Rendered images with source text
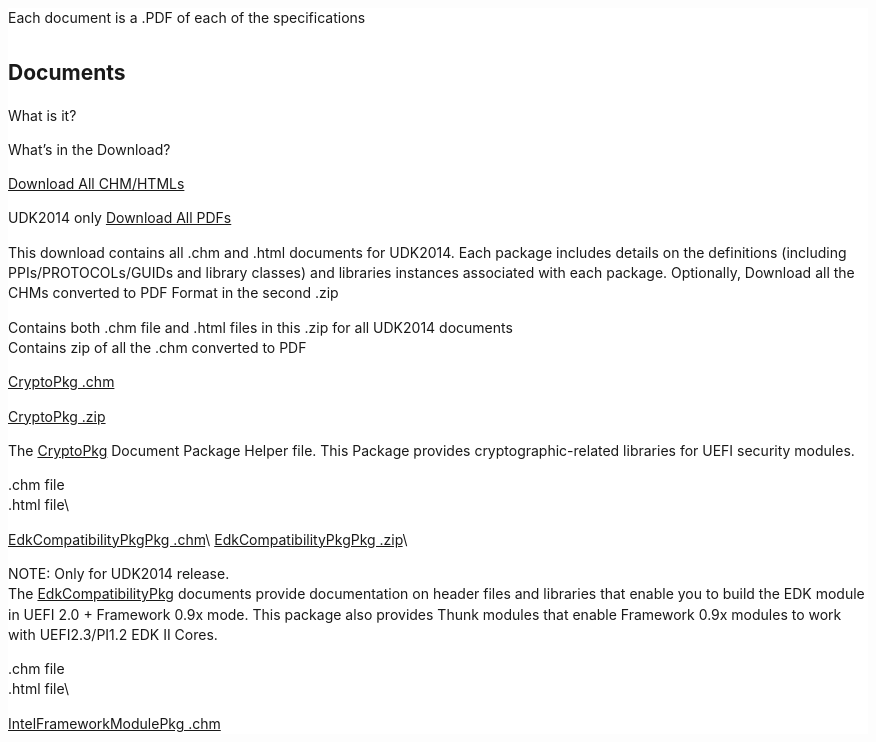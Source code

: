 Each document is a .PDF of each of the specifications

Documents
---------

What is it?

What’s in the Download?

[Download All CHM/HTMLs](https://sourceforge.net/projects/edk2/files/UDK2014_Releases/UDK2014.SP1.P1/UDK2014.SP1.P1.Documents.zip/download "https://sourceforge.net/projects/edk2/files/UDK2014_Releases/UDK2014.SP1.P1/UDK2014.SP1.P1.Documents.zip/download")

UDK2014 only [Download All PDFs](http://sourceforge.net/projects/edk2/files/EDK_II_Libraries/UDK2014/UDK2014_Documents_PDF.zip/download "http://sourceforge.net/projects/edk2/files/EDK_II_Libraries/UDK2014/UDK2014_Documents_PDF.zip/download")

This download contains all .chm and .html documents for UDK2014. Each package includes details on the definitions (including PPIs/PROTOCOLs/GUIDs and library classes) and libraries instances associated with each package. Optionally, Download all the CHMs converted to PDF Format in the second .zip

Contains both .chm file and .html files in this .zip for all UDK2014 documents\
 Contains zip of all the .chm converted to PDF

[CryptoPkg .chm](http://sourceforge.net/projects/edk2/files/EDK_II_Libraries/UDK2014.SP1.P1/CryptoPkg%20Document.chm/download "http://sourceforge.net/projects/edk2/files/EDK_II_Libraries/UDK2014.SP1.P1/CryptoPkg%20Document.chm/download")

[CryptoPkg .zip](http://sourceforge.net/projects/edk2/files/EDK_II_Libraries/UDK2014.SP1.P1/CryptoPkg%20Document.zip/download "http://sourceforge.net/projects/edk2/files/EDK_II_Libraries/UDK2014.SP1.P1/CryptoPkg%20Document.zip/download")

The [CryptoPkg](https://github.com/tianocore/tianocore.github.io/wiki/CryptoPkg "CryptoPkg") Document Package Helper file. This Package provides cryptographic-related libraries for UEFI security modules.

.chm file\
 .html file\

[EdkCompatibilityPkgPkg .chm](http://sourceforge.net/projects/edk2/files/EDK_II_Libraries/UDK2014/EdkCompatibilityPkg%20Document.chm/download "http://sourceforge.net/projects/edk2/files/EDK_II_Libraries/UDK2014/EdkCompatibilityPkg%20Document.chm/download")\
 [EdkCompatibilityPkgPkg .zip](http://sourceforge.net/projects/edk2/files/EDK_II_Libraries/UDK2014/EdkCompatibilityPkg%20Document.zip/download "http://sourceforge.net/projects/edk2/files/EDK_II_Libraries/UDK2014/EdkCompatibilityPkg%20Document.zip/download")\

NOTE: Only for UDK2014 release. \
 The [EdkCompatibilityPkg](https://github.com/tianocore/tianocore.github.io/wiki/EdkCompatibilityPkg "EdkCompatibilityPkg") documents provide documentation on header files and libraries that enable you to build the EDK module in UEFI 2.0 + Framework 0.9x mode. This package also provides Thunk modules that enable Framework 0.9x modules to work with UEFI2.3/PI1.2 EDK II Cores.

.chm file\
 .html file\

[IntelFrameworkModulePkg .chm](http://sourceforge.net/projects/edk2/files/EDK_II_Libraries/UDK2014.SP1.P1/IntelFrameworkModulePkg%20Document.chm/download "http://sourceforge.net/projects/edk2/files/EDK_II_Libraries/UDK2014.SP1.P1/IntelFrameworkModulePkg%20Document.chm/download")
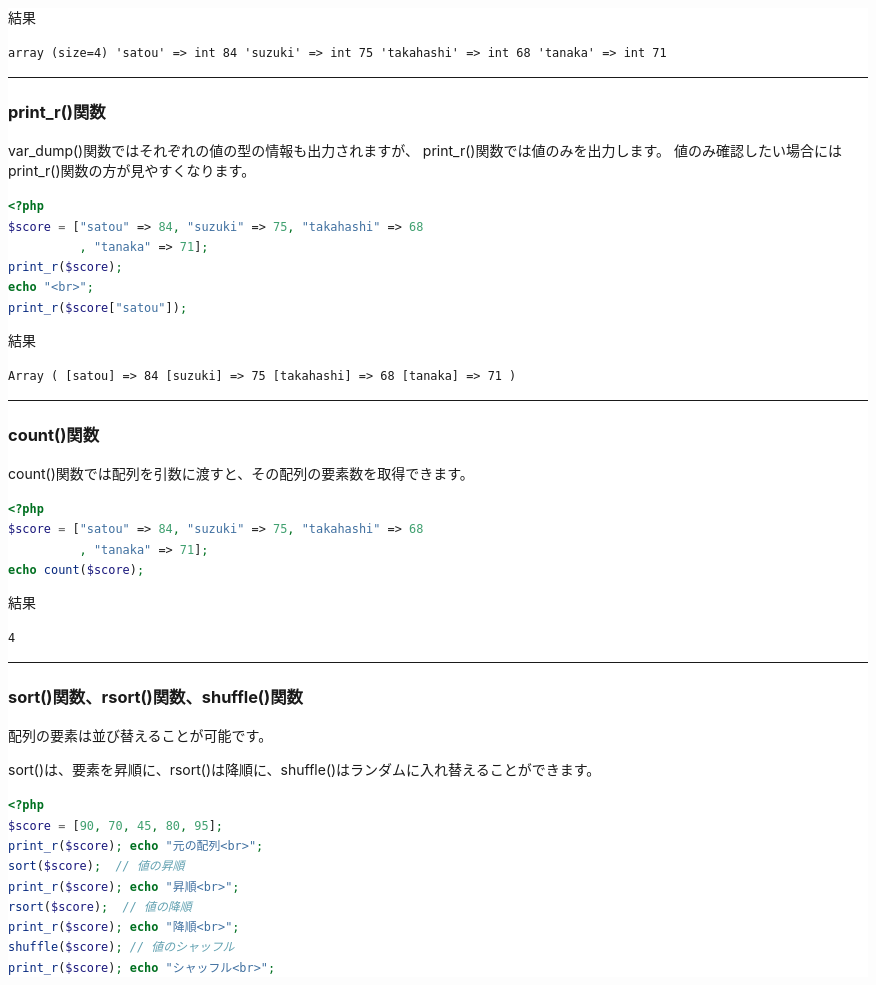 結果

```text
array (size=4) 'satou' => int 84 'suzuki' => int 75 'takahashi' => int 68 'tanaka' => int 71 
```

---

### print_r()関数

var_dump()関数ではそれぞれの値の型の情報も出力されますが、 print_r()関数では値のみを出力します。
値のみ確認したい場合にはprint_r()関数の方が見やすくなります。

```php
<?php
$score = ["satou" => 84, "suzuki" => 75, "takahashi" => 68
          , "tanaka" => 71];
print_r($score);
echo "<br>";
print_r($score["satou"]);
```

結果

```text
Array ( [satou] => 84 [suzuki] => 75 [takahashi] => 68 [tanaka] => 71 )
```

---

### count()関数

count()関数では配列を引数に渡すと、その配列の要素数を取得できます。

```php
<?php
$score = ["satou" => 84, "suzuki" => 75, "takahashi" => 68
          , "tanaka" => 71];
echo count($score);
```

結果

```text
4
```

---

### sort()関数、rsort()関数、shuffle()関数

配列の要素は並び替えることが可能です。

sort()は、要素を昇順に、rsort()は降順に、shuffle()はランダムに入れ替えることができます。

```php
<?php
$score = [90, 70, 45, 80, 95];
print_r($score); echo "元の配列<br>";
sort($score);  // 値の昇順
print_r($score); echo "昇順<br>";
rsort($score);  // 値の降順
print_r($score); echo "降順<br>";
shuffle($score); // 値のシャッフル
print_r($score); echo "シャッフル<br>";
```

--

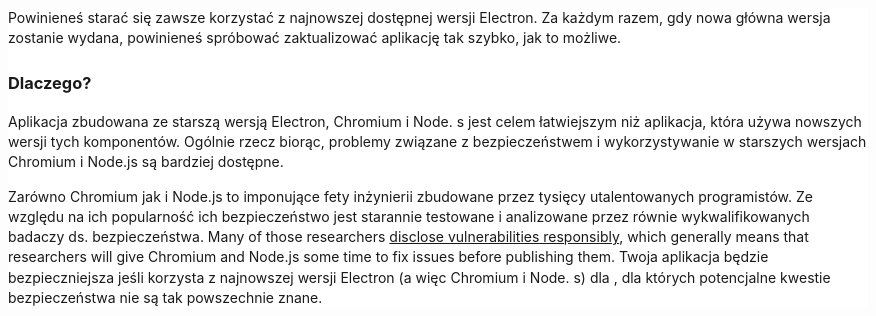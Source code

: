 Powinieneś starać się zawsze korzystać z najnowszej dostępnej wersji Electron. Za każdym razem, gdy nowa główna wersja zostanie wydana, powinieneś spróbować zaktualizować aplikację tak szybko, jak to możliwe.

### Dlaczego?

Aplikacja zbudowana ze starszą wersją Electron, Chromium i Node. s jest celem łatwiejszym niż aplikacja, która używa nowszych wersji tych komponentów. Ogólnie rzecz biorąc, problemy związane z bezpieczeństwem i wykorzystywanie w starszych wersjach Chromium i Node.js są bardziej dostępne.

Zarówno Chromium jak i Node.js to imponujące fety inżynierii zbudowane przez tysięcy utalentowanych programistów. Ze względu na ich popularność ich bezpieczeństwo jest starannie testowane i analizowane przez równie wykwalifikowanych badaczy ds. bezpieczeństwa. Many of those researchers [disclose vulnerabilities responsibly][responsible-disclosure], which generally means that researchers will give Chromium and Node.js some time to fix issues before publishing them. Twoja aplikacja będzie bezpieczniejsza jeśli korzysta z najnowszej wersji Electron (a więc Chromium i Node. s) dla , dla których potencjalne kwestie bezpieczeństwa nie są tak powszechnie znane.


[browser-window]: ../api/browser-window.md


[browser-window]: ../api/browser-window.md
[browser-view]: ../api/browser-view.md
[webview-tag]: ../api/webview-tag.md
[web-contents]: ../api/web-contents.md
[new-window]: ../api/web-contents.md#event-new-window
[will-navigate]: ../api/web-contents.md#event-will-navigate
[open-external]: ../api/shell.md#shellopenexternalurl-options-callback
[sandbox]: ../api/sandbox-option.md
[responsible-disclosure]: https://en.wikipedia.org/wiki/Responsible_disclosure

## Problem
Gather each line in the entries above where the string "shuffle" is found.

## Answer box
### sort()関数、rsort()関数、shuffle()関数
sort()は、要素を昇順に、rsort()は降順に、shuffle()はランダムに入れ替えることができます。
shuffle($score); // 値のシャッフル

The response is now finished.